First what is knowledge? Con stipulates that all knowledge is "a justified true belief." This is correct. Minimally, to know is to have a belief, that is true, and that is held with good reason (justified). I will abbreviate "justified true belief" as JTB.  

As JTB is a necessary condition for knowledge, all knowledge is JTB, but JTB is not sufficient for knowledge; more is needed. To show this, consider the Gettier problem in epistemology, where a range of counterexamples demonstrate cases where we have JTB but not knowledge.

The sheep in the field (Chisholm 1966/1977/1989). Imagine that you are standing outside a field. You see, within it, what looks exactly like a sheep. What belief instantly occurs to you? Among the many that could have done so, it happens to be the belief that there is a sheep in the field. And in fact, you are right, because there is a sheep behind the hill in the middle of the field. You cannot see that sheep, though, and you have no direct evidence of its existence. Moreover, what you are seeing is a dog, disguised as a sheep. Hence, you have a well-justified true belief that there is a sheep in the field. But is that belief knowledge?
Knowledge is more like JTB that was not formed by "accident" in some way, or non-Gettiered justified true belief. Thus the conditions for knowledge are:

(1) Person S believes that P
(2) P is true
(3) S is justified in believing that P
(4) S's belief that P is not vulnerable to a Gettier case

My case

I am tasked with the simple burden of showing that some, at least one, case of traditional knowledge is justifiably obtainable. Now that we have conditions for knowledge, the simple procedure shows that each condition is satisfied.

Paradigmatic cases

I believe that bachelors are unmarried men as many do, so the belief condition is satisfied. It is also true that bachelors are unmarried men, by definition. I also have good reason to think this is true, namely, that I can directly apprehend the meanings of the terms I use because meanings are determined by the intentions of speakers. Lastly, this is not a Gettier case. My belief was not formed or justified by accident, hence, I know that bachelors are unmarried men. This argument generalizes to truths like "2+2=4" and "a tiger is a tiger."

My argument did not depend on the law of noncontradiction or the law of excluded middle. In fact, these principles are on shaky ground as I will explain.

Another argument is that my position is more modest. I claim that at least one belief has certain properties and con denies that any belief does. Without considering anything the prior probability of my thesis is much higher, for it is much more modest. If a hundred coins are being flipped, if person A claims they will all land on heads, and B claims that at least one will be tails we would all believe B because his theory is more modest and far more likely to be true. The same applies here.

Rebuttals

Pro starts with four claims:

1. Every begging question is the fallacy of unwarranted assumption that either assumes the truth of a conclusion in the course of trying to prove it or assumes the truth of a contentious claim.
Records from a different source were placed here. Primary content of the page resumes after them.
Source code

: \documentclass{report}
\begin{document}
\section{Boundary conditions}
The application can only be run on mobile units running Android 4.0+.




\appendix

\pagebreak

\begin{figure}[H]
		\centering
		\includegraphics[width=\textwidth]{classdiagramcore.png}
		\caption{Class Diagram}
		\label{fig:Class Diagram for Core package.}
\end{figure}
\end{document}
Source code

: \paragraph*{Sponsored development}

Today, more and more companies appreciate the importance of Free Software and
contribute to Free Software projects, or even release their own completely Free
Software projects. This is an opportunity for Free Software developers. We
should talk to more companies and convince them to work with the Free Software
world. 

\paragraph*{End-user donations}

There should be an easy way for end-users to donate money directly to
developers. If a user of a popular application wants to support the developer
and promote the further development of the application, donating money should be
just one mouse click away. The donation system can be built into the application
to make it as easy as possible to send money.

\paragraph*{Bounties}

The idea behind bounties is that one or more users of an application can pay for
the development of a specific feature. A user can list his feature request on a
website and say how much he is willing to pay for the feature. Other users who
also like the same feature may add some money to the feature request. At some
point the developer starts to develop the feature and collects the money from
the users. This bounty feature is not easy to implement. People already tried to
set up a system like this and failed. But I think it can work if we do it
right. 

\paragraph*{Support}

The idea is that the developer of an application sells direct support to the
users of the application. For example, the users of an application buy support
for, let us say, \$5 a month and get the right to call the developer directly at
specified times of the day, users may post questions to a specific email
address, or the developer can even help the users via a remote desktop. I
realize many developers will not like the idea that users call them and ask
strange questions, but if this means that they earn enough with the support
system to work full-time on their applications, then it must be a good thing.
2. Every fallacy is a poor form of reasoning.

3. Every justification is a good reason for a belief.

4. Every law of logic is a rule that underlies thinking itself.
I'll grant 1 and 3, and reject 2 and 4.

We should be cautious about 2 because there are many "informal fallacies" that may not necessarily be cases of poor reasoning at all, and many different references have different lists of which fallacies there are. As I will go on to argue, begging the question may not always be unjustified, and plausibly is in some cases.  

4 is just unsupported. Laws of logic like the law of non-contradiction (no proposition is both true and false) and the excluded middle (every proposition is either true or false) aren't presupposed in ordinary reasoning. For instance, we often don't think that propositions like "John is bald" or "It is noonish" are only possibly either true or false as they are cases of semantic vagueness, and may have indeterminate truth values.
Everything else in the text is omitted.